Además de lo que tienen que abonar a Hacienda, los futbolistas están sometidos a una tributación especial. La que les imponen centenares de mastuerzos que acuden cada fin de semana a los estadios para hacerles pagar su fortuna. El otro día en el Sánchez-Pizjuán Sergio Ramos se rebeló contra el modelo fiscal de la vejación y aun hay quien le reprocha que al hacer un gesto tan violento como señalarse el dorsal haya traumatizado a las decenas de ultras anónimos -sin dorsal- que le deseaban la muerte desde las gradas.

En lo ocurrido con el defensa del Real Madrid en su antigua casa está todo lo que ha envenenado el fútbol desde hace décadas. Empezando por esa cumbre del resentimiento con la que se puede justificar cualquier barbaridad: “Con lo que gana, que se aguante”. Consolados por esa solemne tontería de clase muchas personas de buena voluntad consideraron soportable que unos salvajes con bufanda le desearan a Mijatovic la muerte de su hijo, que a Etoo le aullaran como a un chimpancé y que a Dani Alves o a Diop les tiraran plátanos. Como si en compensación por el cobro de un sueldo millonario se pusiera en suspenso la condición de padre, de hijo o incluso de ser humano.

El derrumbe moral empieza siempre por una apropiación indebida. Una parte de la afición se adueña de una parte del estadio, luego se declara custodia de las esencias del club y termina por querer dictar lo que pasa en el césped. Por ejemplo, quién tira un penalti o un córner -ay, aquellas provocaciones de Figo en el Camp Nou-, o cómo lo tira.
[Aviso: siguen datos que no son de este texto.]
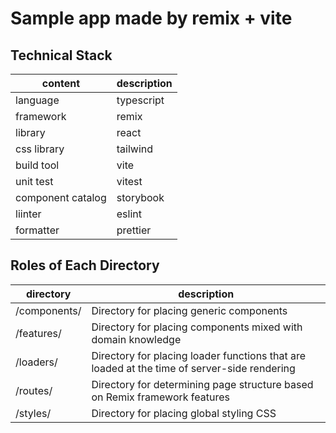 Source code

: # Sample app made by remix + vite

## Technical Stack

| content           | description |
| ----------------- | ----------- |
| language          | typescript  |
| framework         | remix       |
| library           | react       |
| css library       | tailwind    |
| build tool        | vite        |
| unit test         | vitest      |
| component catalog | storybook   |
| liinter           | eslint      |
| formatter         | prettier    |

## Roles of Each Directory

| directory    | description                                                                                 |
| ------------ | ------------------------------------------------------------------------------------------- |
| /components/ | Directory for placing generic components                                                    |
| /features/   | Directory for placing components mixed with domain knowledge                                |
| /loaders/    | Directory for placing loader functions that are loaded at the time of server-side rendering |
| /routes/     | Directory for determining page structure based on Remix framework features                  |
| /styles/     | Directory for placing global styling CSS                                                    |
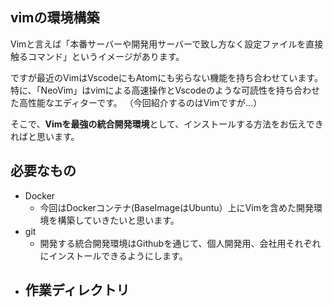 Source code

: 



## vimの環境構築

Vimと言えば「本番サーバーや開発用サーバーで致し方なく設定ファイルを直接触るコマンド」というイメージがあります。

ですが最近のVimはVscodeにもAtomにも劣らない機能を持ち合わせています。
特に、「NeoVim」はvimによる高速操作とVscodeのような可読性を持ち合わせた高性能なエディターです。
（今回紹介するのはVimですが...）

そこで、**Vimを最強の統合開発環境**として、インストールする方法をお伝えできればと思います。



## 必要なもの

- Docker
    - 今回はDockerコンテナ(BaseImageはUbuntu）上にVimを含めた開発環境を構築していきたいと思います。
- git
    - 開発する統合開発環境はGithubを通じて、個人開発用、会社用それぞれにインストールできるようにします。
- 作業ディレクトリ 
    - 












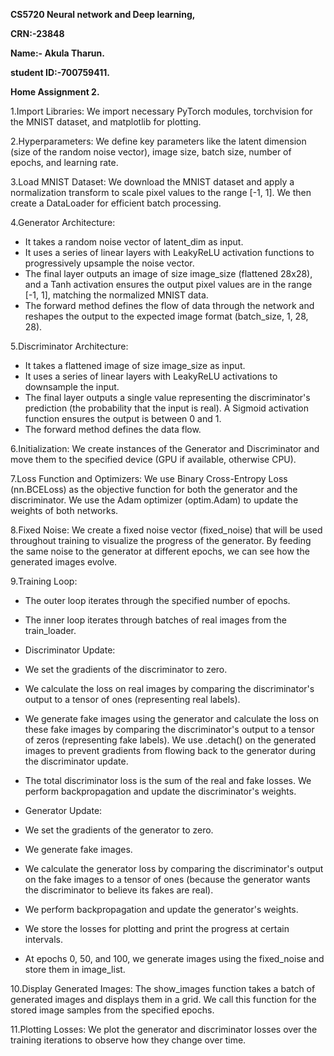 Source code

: **CS5720 Neural network and Deep learning,**

**CRN:-23848**

**Name:- Akula Tharun.**

**student ID:-700759411.**

**Home Assignment 2.**

1.Import Libraries: We import necessary PyTorch modules, torchvision for the MNIST dataset, and matplotlib for plotting.

2.Hyperparameters: We define key parameters like the latent dimension (size of the random noise vector), image size, batch size, number of epochs, and learning rate.

3.Load MNIST Dataset: We download the MNIST dataset and apply a normalization transform to scale pixel values to the range [-1, 1]. We then create a DataLoader for efficient batch processing.

4.Generator Architecture:
  * It takes a random noise vector of latent_dim as input.
  * It uses a series of linear layers with LeakyReLU activation functions to progressively upsample the noise vector.
  * The final layer outputs an image of size image_size (flattened 28x28), and a Tanh activation ensures the output pixel values are in the range [-1, 1], matching the normalized MNIST data.
  * The forward method defines the flow of data through the network and reshapes the output to the expected image format (batch_size, 1, 28, 28).
  
5.Discriminator Architecture:
  * It takes a flattened image of size image_size as input.
  * It uses a series of linear layers with LeakyReLU activations to downsample the input.
  * The final layer outputs a single value representing the discriminator's prediction (the probability that the input is real). A Sigmoid activation function ensures the output is between 0 and 1.
  * The forward method defines the data flow.
  
6.Initialization: We create instances of the Generator and Discriminator and move them to the specified device (GPU if available, otherwise CPU).

7.Loss Function and Optimizers: We use Binary Cross-Entropy Loss (nn.BCELoss) as the objective function for both the generator and the discriminator. We use the Adam optimizer (optim.Adam) to update the weights of both networks.

8.Fixed Noise: We create a fixed noise vector (fixed_noise) that will be used throughout training to visualize the progress of the generator. By feeding the same noise to the generator at different epochs, we can see how the generated images evolve.

9.Training Loop:
  * The outer loop iterates through the specified number of epochs.
  * The inner loop iterates through batches of real images from the train_loader.

 * Discriminator Update:
  * We set the gradients of the discriminator to zero.
  * We calculate the loss on real images by comparing the discriminator's output to a tensor of ones (representing real labels).
  * We generate fake images using the generator and calculate the loss on these fake images by comparing the discriminator's output to a tensor of zeros (representing fake labels). We use .detach() on the 
    generated images to prevent gradients from flowing back to the generator during the discriminator update.
  * The total discriminator loss is the sum of the real and fake losses. We perform backpropagation and update the discriminator's weights.

 * Generator Update:
  * We set the gradients of the generator to zero.
  * We generate fake images.
  * We calculate the generator loss by comparing the discriminator's output on the fake images to a tensor of ones (because the generator wants the discriminator to believe its fakes are real).
  * We perform backpropagation and update the generator's weights.
  * We store the losses for plotting and print the progress at certain intervals.
  * At epochs 0, 50, and 100, we generate images using the fixed_noise and store them in image_list.

10.Display Generated Images: The show_images function takes a batch of generated images and displays them in a grid. We call this function for the stored image samples from the specified epochs.

11.Plotting Losses: We plot the generator and discriminator losses over the training iterations to observe how they change over time.
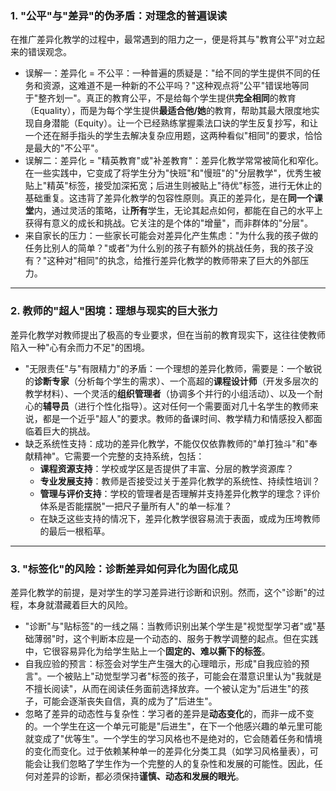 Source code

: ### 1. "公平"与"差异"的伪矛盾：对理念的普遍误读

在推广差异化教学的过程中，最常遇到的阻力之一，便是将其与"教育公平"对立起来的错误观念。

- 误解一：差异化 = 不公平：一种普遍的质疑是："给不同的学生提供不同的任务和资源，这难道不是一种新的不公平吗？"这种观点将"公平"错误地等同于"整齐划一"。真正的教育公平，不是给每个学生提供**完全相同**的教育（Equality），而是为每个学生提供**最适合他/她**的教育，帮助其最大限度地实现自身潜能（Equity）。让一个已经熟练掌握乘法口诀的学生反复抄写，和让一个还在掰手指头的学生去解决复杂应用题，这两种看似"相同"的要求，恰恰是最大的"不公平"。
- 误解二：差异化 = "精英教育"或"补差教育"：差异化教学常常被简化和窄化。在一些实践中，它变成了将学生分为"快班"和"慢班"的"分层教学"，优秀生被贴上"精英"标签，接受加深拓宽；后进生则被贴上"待优"标签，进行无休止的基础重复。这违背了差异化教学的包容性原则。真正的差异化，是在**同一个课堂**内，通过灵活的策略，让**所有**学生，无论其起点如何，都能在自己的水平上获得有意义的成长和挑战。它关注的是个体的"增量"，而非群体的"分层"。
- 来自家长的压力：一些家长可能会对差异化产生焦虑："为什么我的孩子做的任务比别人的简单？"或者"为什么别的孩子有额外的挑战任务，我的孩子没有？"这种对"相同"的执念，给推行差异化教学的教师带来了巨大的外部压力。

---

### 2. 教师的"超人"困境：理想与现实的巨大张力

差异化教学对教师提出了极高的专业要求，但在当前的教育现实下，这往往使教师陷入一种"心有余而力不足"的困境。

- "无限责任"与"有限精力"的矛盾：一个理想的差异化教师，需要是：一个敏锐的**诊断专家**（分析每个学生的需求）、一个高超的**课程设计师**（开发多层次的教学材料）、一个灵活的**组织管理者**（协调多个并行的小组活动）、以及一个耐心的**辅导员**（进行个性化指导）。这对任何一个需要面对几十名学生的教师来说，都是一个近乎"超人"的要求。教师的备课时间、教学精力和情感投入都面临着巨大的挑战。
- 缺乏系统性支持：成功的差异化教学，不能仅仅依靠教师的"单打独斗"和"奉献精神"。它需要一个完整的支持系统，包括：
  - **课程资源支持**：学校或学区是否提供了丰富、分层的教学资源库？
  - **专业发展支持**：教师是否接受过关于差异化教学的系统性、持续性培训？
  - **管理与评价支持**：学校的管理者是否理解并支持差异化教学的理念？评价体系是否能摆脱"一把尺子量所有人"的单一标准？
  - 在缺乏这些支持的情况下，差异化教学很容易流于表面，或成为压垮教师的最后一根稻草。

---

### 3. "标签化"的风险：诊断差异如何异化为固化成见

差异化教学的前提，是对学生的学习差异进行诊断和识别。然而，这个"诊断"的过程，本身就潜藏着巨大的风险。

- "诊断"与"贴标签"的一线之隔：当教师识别出某个学生是"视觉型学习者"或"基础薄弱"时，这个判断本应是一个动态的、服务于教学调整的起点。但在实践中，它很容易异化为给学生贴上一个**固定的、难以撕下的标签**。
- 自我应验的预言：标签会对学生产生强大的心理暗示，形成"自我应验的预言"。一个被贴上"动觉型学习者"标签的孩子，可能会在潜意识里认为"我就是不擅长阅读"，从而在阅读任务面前选择放弃。一个被认定为"后进生"的孩子，可能会逐渐丧失自信，真的成为了"后进生"。
- 忽略了差异的动态性与复杂性：学习者的差异是**动态变化**的，而非一成不变的。一个学生在这一个单元可能是"后进生"，在下一个他感兴趣的单元里可能就变成了"优等生"。一个学生的学习风格也不是绝对的，它会随着任务和情境的变化而变化。过于依赖某种单一的差异化分类工具（如学习风格量表），可能会让我们忽略了学生作为一个完整的人的复杂性和发展的可能性。因此，任何对差异的诊断，都必须保持**谨慎、动态和发展的眼光**。
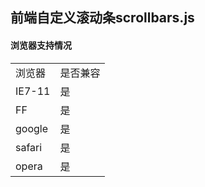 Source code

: <h2>前端自定义滚动条scrollbars.js</h2>
<h4>浏览器支持情况</h4>
<table>
    <tr>
        <td>浏览器</td>
        <td>是否兼容</td>
    </tr>
    <tr>
        <td>IE7-11</td>
        <td>是</td>
    </tr>
    <tr>
        <td>FF</td>
        <td>是</td>
    </tr>
    <tr>
        <td>google</td>
        <td>是</td>
    </tr>
    <tr>
        <td>safari</td>
        <td>是</td>
    </tr>
    <tr>
        <td>opera</td>
        <td>是</td>
    </tr>
</table>
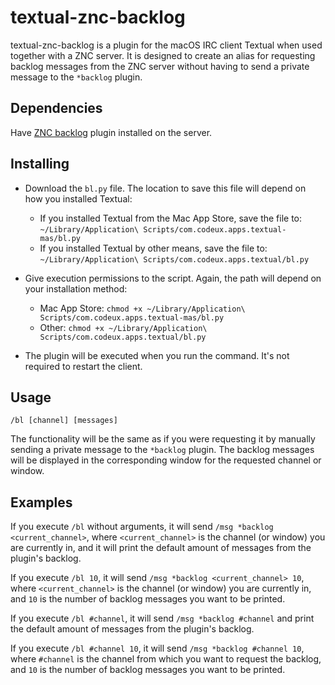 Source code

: textual-znc-backlog
===========
textual-znc-backlog is a plugin for the macOS IRC client Textual when used together with a ZNC server.
It is designed to create an alias for requesting backlog messages from the ZNC server without having to send a private message to the `*backlog` plugin.

Dependencies
------------
Have [ZNC backlog](https://wiki.znc.in/Backlog) plugin installed on the server.

Installing
------------
* Download the `bl.py` file. The location to save this file will depend on how you installed Textual:
  * If you installed Textual from the Mac App Store, save the file to: `~/Library/Application\ Scripts/com.codeux.apps.textual-mas/bl.py`
  * If you installed Textual by other means, save the file to: `~/Library/Application\ Scripts/com.codeux.apps.textual/bl.py`

* Give execution permissions to the script. Again, the path will depend on your installation method:
  * Mac App Store: `chmod +x ~/Library/Application\ Scripts/com.codeux.apps.textual-mas/bl.py`
  * Other: `chmod +x ~/Library/Application\ Scripts/com.codeux.apps.textual/bl.py`

* The plugin will be executed when you run the command. It's not required to restart the client.

Usage
-----
`/bl [channel] [messages]`

The functionality will be the same as if you were requesting it by manually sending a private message to the `*backlog` plugin. The backlog messages will be displayed in the corresponding window for the requested channel or window.

Examples
-----
If you execute `/bl` without arguments, it will send `/msg *backlog <current_channel>`, where `<current_channel>` is the channel (or window) you are currently in, and it will print the default amount of messages from the plugin's backlog.

If you execute `/bl 10`, it will send `/msg *backlog <current_channel> 10`, where `<current_channel>` is the channel (or window) you are currently in, and `10` is the number of backlog messages you want to be printed.

If you execute `/bl #channel`, it will send `/msg *backlog #channel` and print the default amount of messages from the plugin's backlog.

If you execute `/bl #channel 10`, it will send `/msg *backlog #channel 10`, where `#channel` is the channel from which you want to request the backlog, and `10` is the number of backlog messages you want to be printed.
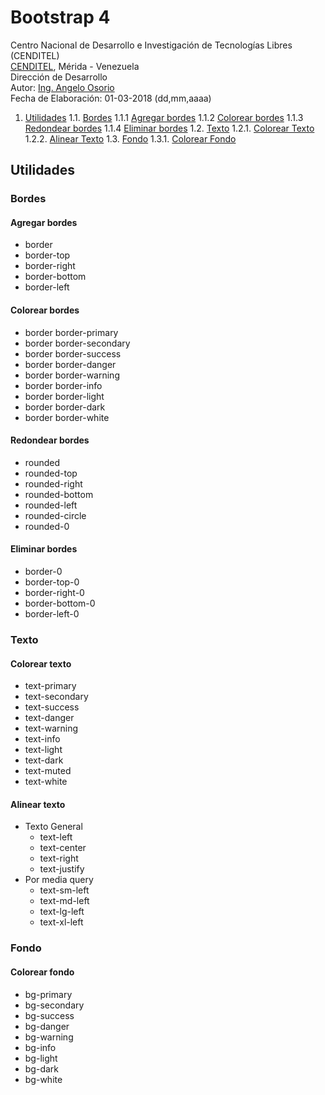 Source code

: # Bootstrap 4
Centro Nacional de Desarrollo e Investigación de Tecnologías Libres (CENDITEL) <br>
[CENDITEL](https://www.cenditel.gob.ve/), Mérida - Venezuela<br>
Dirección de Desarrollo<br>
Autor: [Ing. Angelo Osorio](https://twitter.com/Engel_PAIN)<br>
Fecha de Elaboración: 01-03-2018 (dd,mm,aaaa)

1. [Utilidades](#utilidades)
   1.1. [Bordes](#bordes)
      1.1.1  [Agregar bordes](#agregar-bordes)
      1.1.2  [Colorear bordes](#colorear-bordes)
      1.1.3  [Redondear bordes](#redondear-bordes)
      1.1.4  [Eliminar bordes](#eliminar-bordes)
   1.2. [Texto](#texto)
   1.2.1. [Colorear Texto](#colorear-texto)
   1.2.2. [Alinear Texto](#alinear-texto)
   1.3. [Fondo](#fondo)
      1.3.1. [Colorear Fondo](#colorear-fondo)

## Utilidades

### Bordes

#### Agregar bordes
   * border
   * border-top
   * border-right
   * border-bottom
   * border-left

#### Colorear bordes
  * border border-primary
  * border border-secondary
  * border border-success
  * border border-danger
  * border border-warning
  * border border-info
  * border border-light
  * border border-dark
  * border border-white

#### Redondear bordes
  * rounded
  * rounded-top
  * rounded-right
  * rounded-bottom
  * rounded-left
  * rounded-circle
  * rounded-0

#### Eliminar bordes
  * border-0
  * border-top-0
  * border-right-0
  * border-bottom-0
  * border-left-0

### Texto

#### Colorear texto
  * text-primary
  * text-secondary
  * text-success
  * text-danger
  * text-warning
  * text-info
  * text-light
  * text-dark
  * text-muted
  * text-white

#### Alinear texto
  * Texto General
    * text-left
    * text-center
    * text-right
    * text-justify
  * Por media query
    * text-sm-left
    * text-md-left
    * text-lg-left
    * text-xl-left

### Fondo

#### Colorear fondo
  * bg-primary
  * bg-secondary
  * bg-success
  * bg-danger
  * bg-warning
  * bg-info
  * bg-light
  * bg-dark
  * bg-white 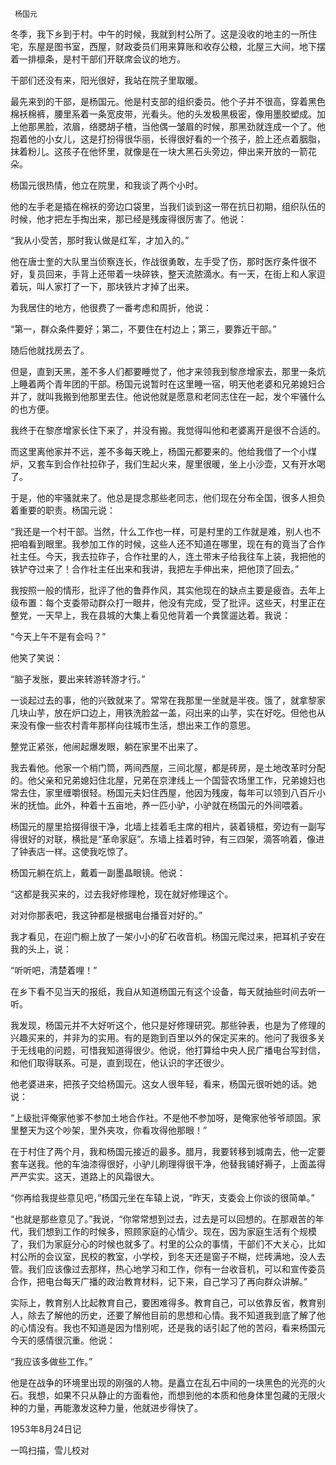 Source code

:      杨国元 

  冬季，我下乡到于村。中午的时候，我就到村公所了。这是没收的地主的一所住宅，东屋是图书室，西屋，财政委员们用来算账和收存公粮，北屋三大间，地下摆着一排檩条，是村干部们开联席会议的地方。 

  干部们还没有来，阳光很好，我站在院子里取暖。 

  最先来到的干部，是杨国元。他是村支部的组织委员。他个子并不很高，穿着黑色棉袄棉裤，腰里系着一条宽皮带，光看头。他的头发极黑极密，像用墨胶塑成。加上他那黑脸，浓眉，络腮胡子楂，当他偶一皱眉的时候，那黑劲就连成一个了。他抱着他的小女儿，这是打扮得很华丽，长得很好看的一个孩子，脸上还点着胭脂，抹着粉儿。这孩子在他怀里，就像是在一块大黑石头旁边，伸出来开放的一箭花朵。 

  杨国元很热情，他立在院里，和我谈了两个小时。 

  他的左手老是插在棉袄的旁边口袋里，当我们谈到这一带在抗日初期，组织队伍的时候，他才把左手掏出来，那已经是残废得很厉害了。他说： 

  “我从小受苦，那时我认做是红军，才加入的。” 

  他在唐士奎的大队里当侦察连长，作战很勇敢，左手受了伤，那时医疗条件很不好，复员回来，手背上还带着一块碎铁，整天流脓滴水。有一天，在街上和人家逗着玩，叫人家打了一下，那块铁片才掉了出来。 

  为我居住的地方，他很费了一番考虑和周折，他说： 

  “第一，群众条件要好；第二，不要住在村边上；第三，要靠近干部。” 

  随后他就找房去了。 

  但是，直到天黑，差不多人们都要睡觉了，他才来领我到黎彦增家去，那里一条炕上睡着两个青年团的干部。杨国元说暂时在这里睡一宿，明天他老婆和兄弟媳妇合并了，就叫我搬到他那里去住。他说他就是愿意和老同志住在一起，发个牢骚什么的也方便。 

  我终于在黎彦增家长住下来了，并没有搬。我觉得叫他和老婆离开是很不合适的。 

  而这里离他家并不远，差不多每天晚上，杨国元都要来的。他给我借了一个小煤炉，又套车到合作社拉砟子，我们生起火来，屋里很暖，坐上小沙壶，又有开水喝了。 

  于是，他的牢骚就来了。他总是提念那些老同志，他们现在分布全国，很多人担负着重要的职责。杨国元说： 

  “我还是一个村干部。当然，什么工作也一样，可是村里的工作就是难，别人也不把咱看到眼里。我参加工作的时候，这些人还不知道在哪里，现在有的竟当了合作社主任。今天，我去拉砟子，合作社里的人，连土带末子给我往车上装，我把他的铁铲夺过来了！合作社主任出来和我讲，我把左手伸出来，把他顶了回去。” 

  我按照一般的情形，批评了他的鲁莽作风，其实他现在的缺点主要是疲沓。去年上级布置：每个支委带动群众打一眼井，他没有完成，受了批评。这些天，村里正在整党，一天早上，我在县城的大集上看见他背着一个粪筐遛达着。我说： 

  “今天上午不是有会吗？” 

  他笑了笑说： 

  “脑子发胀，要出来转游转游才行。” 

  一谈起过去的事，他的兴致就来了。常常在我那里一坐就是半夜。饿了，就拿黎家几块山芋，放在炉口边上，用铁洗脸盆一盖，闷出来的山芋，实在好吃。但他也从来没有像一些农村青年那样向往城市生活，想出来工作的意思。 

  整党正紧张，他闹起爆发眼，躺在家里不出来了。 

  我去看他。他家一个梢门筒，两间西屋，三间北屋，都是砖房，是土地改革时分配的。他父亲和兄弟媳妇住北屋，兄弟在京津线上一个国营农场里工作，兄弟媳妇也常去住，家里缠嚼很轻。杨国元夫妇住西屋，他因为残废，每年可以领到八百斤小米的抚恤。此外，种着十五亩地，养一匹小驴，小驴就在杨国元的外间喂着。 

  杨国元的屋里拾掇得很干净，北墙上挂着毛主席的相片，装着镜框，旁边有一副写得很好的对联，横批是“革命家庭”。东墙上挂着时钟，有三四架，滴答响着，像进了钟表店一样。这使我吃惊了。 

  杨国元躺在炕上，戴着一副墨晶眼镜。他说： 

  “这都是我买来的，过去我好修理枪，现在就好修理这个。 

  对对你那表吧，我这钟都是根据电台播音对好的。” 

  我才看见，在迎门橱上放了一架小小的矿石收音机。杨国元爬过来，把耳机子安在我的头上，说： 

  “听听吧，清楚着哩！” 

  在乡下看不见当天的报纸，我自从知道杨国元有这个设备，每天就抽些时间去听一听。 

  我发现，杨国元并不大好听这个，他只是好修理研究。那些钟表，也是为了修理的兴趣买来的，并非为的实用。有的是跑到百里以外的保定买来的。他问了我很多关于无线电的问题，可惜我知道得很少。他说，他打算给中央人民广播电台写封信，和他们取得联系。可是，直到现在，他认识的字还很少。 

  他老婆进来，把孩子交给杨国元。这女人很年轻，看来，杨国元很听她的话。她说： 

  “上级批评俺家他爹不参加土地合作社。不是他不参加呀，是俺家他爷爷顽固。家里整天为这个吵架，里外夹攻，你看攻得他那眼！” 

  在于村住了两个月，我和杨国元接近的最多。腊月，我要转移到城南去，他一定要套车送我。他的车油漆得很好，小驴儿刷理得很干净，他替我铺好褥子，上面盖得严严实实。这天，道路上的风霜很大。 

  “你再给我提些意见吧，”杨国元坐在车辕上说，“昨天，支委会上你谈的很简单。” 

  “也就是那些意见了。”我说，“你常常想到过去，过去是可以回想的。在那艰苦的年代，我们想到工作的时候多，照顾家庭的心情少。现在，因为家庭生活有个规模了，我们为家庭分心的时候也就多了。村里的公众的事情，干部们不大关心，比如村公所的会议室，民校的教室，小学校，到冬天还是窗子不糊，烂砖满地，没人去管。我们应该像过去那样，热心地学习和工作，你有一台收音机，可以和宣传委员合作，把电台每天广播的政治教育材料，记下来，自己学习了再向群众讲解。” 

  实际上，教育别人比起教育自己，要困难得多。教育自己，可以依靠反省，教育别人，除去了解他的历史，还要了解他目前的思想和心情。我不知道我到底了解了他的心情没有。我也不知道是因为惜别呢，还是我的话引起了他的苦闷，看来杨国元今天的感情很沉重。他说： 

  “我应该多做些工作。” 

  他是在战争的环境里出现的刚强的人物。是矗立在乱石中间的一块黑色的光亮的火石。我想，如果不只从静止的方面看他，而想到他的本质和他身体里包藏的无限火种的力量，再能激发这种力量，他就进步得快了。 

  1953年8月24日记 

  一鸣扫描，雪儿校对 

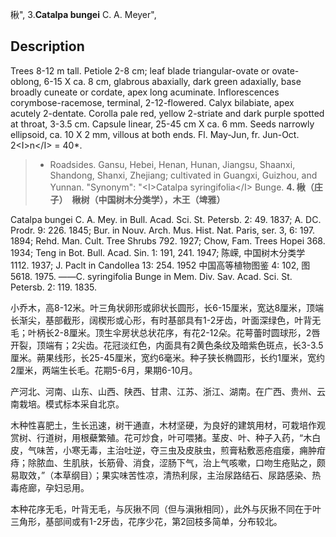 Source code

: 楸",
3.**Catalpa bungei** C. A. Meyer",

## Description
Trees 8-12 m tall. Petiole 2-8 cm; leaf blade triangular-ovate or ovate-oblong, 6-15 X ca. 8 cm, glabrous abaxially, dark green adaxially, base broadly cuneate or cordate, apex long acuminate. Inflorescences corymbose-racemose, terminal, 2-12-flowered. Calyx bilabiate, apex acutely 2-dentate. Corolla pale red, yellow 2-striate and dark purple spotted at throat, 3-3.5 cm. Capsule linear, 25-45 cm X ca. 6 mm. Seeds narrowly ellipsoid, ca. 10 X 2 mm, villous at both ends. Fl. May-Jun, fr. Jun-Oct. 2&lt;I&gt;n&lt;/I&gt; = 40*.

> * Roadsides. Gansu, Hebei, Henan, Hunan, Jiangsu, Shaanxi, Shandong, Shanxi, Zhejiang; cultivated in Guangxi, Guizhou, and Yunnan.
  "Synonym": "&lt;I&gt;Catalpa syringifolia&lt;/I&gt; Bunge.
**4. 楸（庄子）　楸树（中国树木分类学），木王（埤雅）**

Catalpa bungei C. A. Mey. in Bull. Acad. Sci. St. Petersb. 2: 49. 1837; A. DC. Prodr. 9: 226. 1845; Bur. in Nouv. Arch. Mus. Hist. Nat. Paris, ser. 3, 6: 197. 1894; Rehd. Man. Cult. Tree Shrubs 792. 1927; Chow, Fam. Trees Hopei 368. 1934; Teng in Bot. Bull. Acad. Sin. 1: 191, 241. 1947; 陈嵘, 中国树木分类学 1112. 1937; J. Paclt in Candollea 13: 254. 1952 中国高等植物图鉴 4: 102, 图5618. 1975. ——C. syringifolia Bunge in Mem. Div. Sav. Acad. Sci. St. Petersb. 2: 119. 1835.

小乔木，高8-12米。叶三角状卵形或卵状长圆形，长6-15厘米，宽达8厘米，顶端长渐尖，基部截形，阔楔形或心形，有时基部具有1-2牙齿，叶面深绿色，叶背无毛；叶柄长2-8厘米。顶生伞房状总状花序，有花2-12朵。花萼蕾时圆球形，2唇开裂，顶端有；2尖齿。花冠淡红色，内面具有2黄色条纹及暗紫色斑点，长3-3.5厘米。蒴果线形，长25-45厘米，宽约6毫米。种子狭长椭圆形，长约1厘米，宽约2厘米，两端生长毛。花期5-6月，果期6-10月。

产河北、河南、山东、山西、陕西、甘肃、江苏、浙江、湖南。在广西、贵州、云南栽培。模式标本采自北京。

木种性喜肥土，生长迅速，树干通直，木材坚硬，为良好的建筑用材，可栽培作观赏树、行道树，用根蘗繁殖。花可炒食，叶可喂猪。茎皮、叶、种子入药，“木白皮，气味苦，小寒无毒，主治吐逆，夺三虫及皮肤虫，煎膏粘敷恶疮疽瘘，痈肿疳痔；除脓血、生肌肤，长筋骨、消食，涩肠下气，治上气咳嗽，口吻生疮贴之，颇易取效，”（本草纲目）；果实味苦性凉，清热利尿，主治尿路结石、尿路感染、热毒疮廊，孕妇忌用。

本种花序无毛，叶背无毛，与灰揪不同（但与滇揪相同），此外与灰揪不同在于叶三角形，基部间或有1-2牙齿，花序少花，第2回枝多简单，分布较北。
En el suave toque con el que Ramos ejecutó el penalti de la discordia radica la nobleza del que se la juega. Del que se expone a la peor de las consecuencias, que es el rídiculo. La asimetría con la actitud de los ultras, diluidos todos en la masa, es tan evidente que no merece siquiera mención. Pero también es llamativa la asimetría con la legión de melifluos opinadores que lleva toda la semana afeándole al defensa que tuviera los santos bemoles de plantarle un panenka en la cara a los que llevaban hora y media llamándole hijo de puta a voz en grito.

Esta moral zen de la no provocación terminará por sugerir que un futbolista debería pedir el cambio al primer silbido del respetable. Al fin y al cabo es el que paga. La chusma no paga para irse frustrada del campo.